_TASK BRIEF_. How many lines in the records below hold the word "should"? Answer with the number alone.

Saved entries:
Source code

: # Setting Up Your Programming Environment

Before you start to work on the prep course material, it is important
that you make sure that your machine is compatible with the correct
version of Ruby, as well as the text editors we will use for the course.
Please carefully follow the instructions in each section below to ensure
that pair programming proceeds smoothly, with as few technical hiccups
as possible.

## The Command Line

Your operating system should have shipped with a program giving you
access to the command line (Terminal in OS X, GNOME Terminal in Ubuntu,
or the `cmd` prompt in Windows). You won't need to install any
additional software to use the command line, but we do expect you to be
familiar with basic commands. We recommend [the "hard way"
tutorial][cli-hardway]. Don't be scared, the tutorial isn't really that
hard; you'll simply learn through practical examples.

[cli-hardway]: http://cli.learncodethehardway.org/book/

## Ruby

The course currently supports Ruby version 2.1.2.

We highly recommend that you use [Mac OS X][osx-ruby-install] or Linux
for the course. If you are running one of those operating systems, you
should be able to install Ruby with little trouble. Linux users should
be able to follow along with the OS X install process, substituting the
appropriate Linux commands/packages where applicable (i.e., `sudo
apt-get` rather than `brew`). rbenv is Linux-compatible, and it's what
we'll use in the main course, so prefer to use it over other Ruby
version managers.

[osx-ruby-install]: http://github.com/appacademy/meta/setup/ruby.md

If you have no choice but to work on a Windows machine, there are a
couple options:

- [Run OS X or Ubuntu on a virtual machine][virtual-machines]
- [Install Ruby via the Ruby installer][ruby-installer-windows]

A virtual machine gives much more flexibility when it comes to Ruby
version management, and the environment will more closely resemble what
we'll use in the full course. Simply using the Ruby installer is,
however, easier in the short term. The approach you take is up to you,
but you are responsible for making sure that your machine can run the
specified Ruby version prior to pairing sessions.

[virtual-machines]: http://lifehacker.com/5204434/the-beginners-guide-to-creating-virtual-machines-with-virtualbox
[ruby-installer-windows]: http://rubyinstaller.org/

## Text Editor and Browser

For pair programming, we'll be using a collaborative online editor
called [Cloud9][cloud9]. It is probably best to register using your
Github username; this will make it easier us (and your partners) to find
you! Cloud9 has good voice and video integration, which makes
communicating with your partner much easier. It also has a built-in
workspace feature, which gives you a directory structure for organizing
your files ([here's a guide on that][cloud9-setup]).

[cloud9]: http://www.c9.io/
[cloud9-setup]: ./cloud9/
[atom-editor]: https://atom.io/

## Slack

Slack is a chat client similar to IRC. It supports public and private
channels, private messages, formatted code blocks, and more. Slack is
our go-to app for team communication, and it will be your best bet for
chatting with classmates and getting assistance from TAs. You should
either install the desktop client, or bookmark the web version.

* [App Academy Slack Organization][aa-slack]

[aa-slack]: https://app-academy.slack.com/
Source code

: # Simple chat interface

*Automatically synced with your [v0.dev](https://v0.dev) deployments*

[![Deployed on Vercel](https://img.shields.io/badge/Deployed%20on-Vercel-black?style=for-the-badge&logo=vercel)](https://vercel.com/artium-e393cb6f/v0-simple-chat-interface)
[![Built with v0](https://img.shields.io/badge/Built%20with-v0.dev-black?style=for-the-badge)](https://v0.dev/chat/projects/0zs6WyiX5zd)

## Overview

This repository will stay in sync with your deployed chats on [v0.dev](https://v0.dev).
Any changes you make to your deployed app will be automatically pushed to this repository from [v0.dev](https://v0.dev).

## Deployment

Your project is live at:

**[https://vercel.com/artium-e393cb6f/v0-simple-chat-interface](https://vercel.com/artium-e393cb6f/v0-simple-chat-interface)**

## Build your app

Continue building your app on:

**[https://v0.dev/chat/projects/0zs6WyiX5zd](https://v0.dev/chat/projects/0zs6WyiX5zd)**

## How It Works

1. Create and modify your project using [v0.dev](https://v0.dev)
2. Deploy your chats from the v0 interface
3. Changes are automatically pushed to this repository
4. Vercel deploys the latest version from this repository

_TASK OUTPUT_. 3